> _WHAT IS EXPECTED_:
All lines from the beginning of the listing through the line with "Similarly, we can define" are to be copied word for word; the pictures are not.
--- DATA SUPPLIED Enclosed Below ---
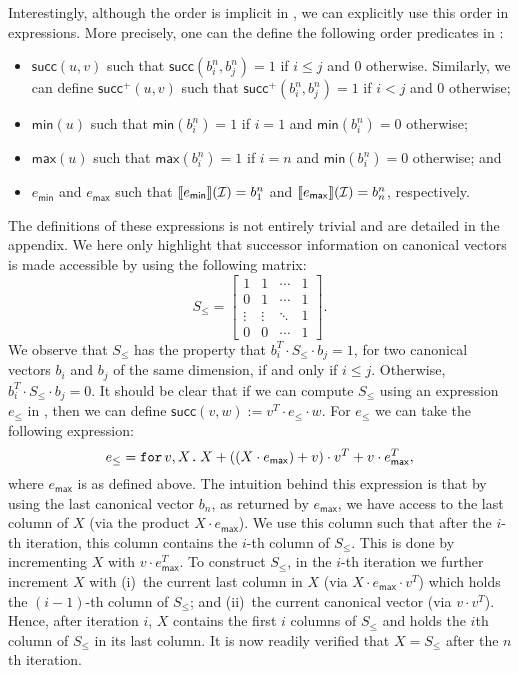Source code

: Interestingly, although the order is implicit in \langfor, we can explicitly use this order in \langfor expressions. More precisely, one can the define the following order predicates in \langfor\!:
\begin{itemize}
	\item $\mathsf{succ}(u,v)$ such that $\mathsf{succ}(b_i^n,b_j^n)=1$ if $i\leq j$ and $0$ otherwise. Similarly, we can define
	$\mathsf{succ}^+(u,v)$ such that  $\mathsf{succ}^+(b_i^n,b_j^n)=1$ if $i < j$ and $0$ otherwise;
	\item $\mathsf{min}(u)$ such that  $\mathsf{min}(b_i^n)=1$ if $i=1$ and $\mathsf{min}(b_i^n)=0$ otherwise; 
	\item $\mathsf{max}(u)$ such that  $\mathsf{max}(b_i^n)=1$ if $i=n$ and $\mathsf{min}(b_i^n)=0$ otherwise; and
	\item $e_{\mathsf{min}}$ and $e_{\mathsf{max}}$ such that $\llbracket e_{\mathsf{min}} \rrbracket(\mathcal{I})=b_1^n$ and 
	$\llbracket e_{\mathsf{max}} \rrbracket(\mathcal{I})=b_n^n$, respectively.
\end{itemize}
The definitions of these expressions is not entirely trivial and are detailed in the appendix.
We here only highlight that successor information on canonical vectors is made accessible by
using the following matrix:
\[
S_{\leq} = \begin{bmatrix}
1 & 1 & \cdots &  1 \\
0 & 1 & \cdots & 1\\
\vdots & \vdots & \ddots & 1 \\
0 & 0 & \cdots & 1 
\end{bmatrix}.
\] 
We observe that $S_{\leq}$ has the property that $b_i^T\cdot S_{\leq} \cdot b_j=1$, for two canonical vectors $b_i$ and $b_j$ of the same dimension, if and only if $i\leq j$. Otherwise, $b_i^T\cdot S_{\leq} \cdot b_j=0$. It should be clear that if we can compute $S_{\leq}$ using an expression $e_{\leq}$ in \langfor, then we can define
$
\mathsf{succ}(v,w):=v^T\cdot e_{\leq} \cdot w.
$
For $e_{\leq}$ we can take the following \langfor expression:
$$
e_{\leq}=\texttt{for}\, v,X \texttt{.}\, X + \left((X\cdot e_{\mathsf{max}}) + v \right)\cdot v^T + v\cdot e^T_{\mathsf{max}},
$$
where $e_{\mathsf{max}}$ is as defined above. The intuition behind this expression is that by using the last canonical vector $b_n$, as returned by $e_{\mathsf{max}}$, we have access to the last column of $X$ (via the product $X\cdot e_{\mathsf{max}}$). We use this column such that after the $i$-th iteration, this column contains the $i$-th column of $S_{\leq}$. This is done by incrementing $X$ with $v\cdot e_{\mathsf{max}}^T$.
To construct $S_{\leq}$, in the $i$-th iteration we further increment $X$ with 
(i)~the current last column in $X$ (via $X\cdot e_{\mathsf{max}}\cdot v^T$) which holds
the $(i-1)$-th column of $S_{\leq}$; and (ii)~the current canonical vector (via $v\cdot v^T$). Hence, after iteration $i$, $X$ contains the first $i$ columns of $S_{\leq}$ and holds the $i$th column of $S_{\leq}$ in its last column. It is now readily verified that $X=S_{\leq}$ after the $n$th iteration.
--- End of Enclosed DATA SUPPLIED ---
> _ANSWER SECTION_:
Source code

: Interestingly, although the order is implicit in \langfor, we can explicitly use this order in \langfor expressions. More precisely, one can the define the following order predicates in \langfor\!:
\begin{itemize}
	\item $\mathsf{succ}(u,v)$ such that $\mathsf{succ}(b_i^n,b_j^n)=1$ if $i\leq j$ and $0$ otherwise. Similarly, we can define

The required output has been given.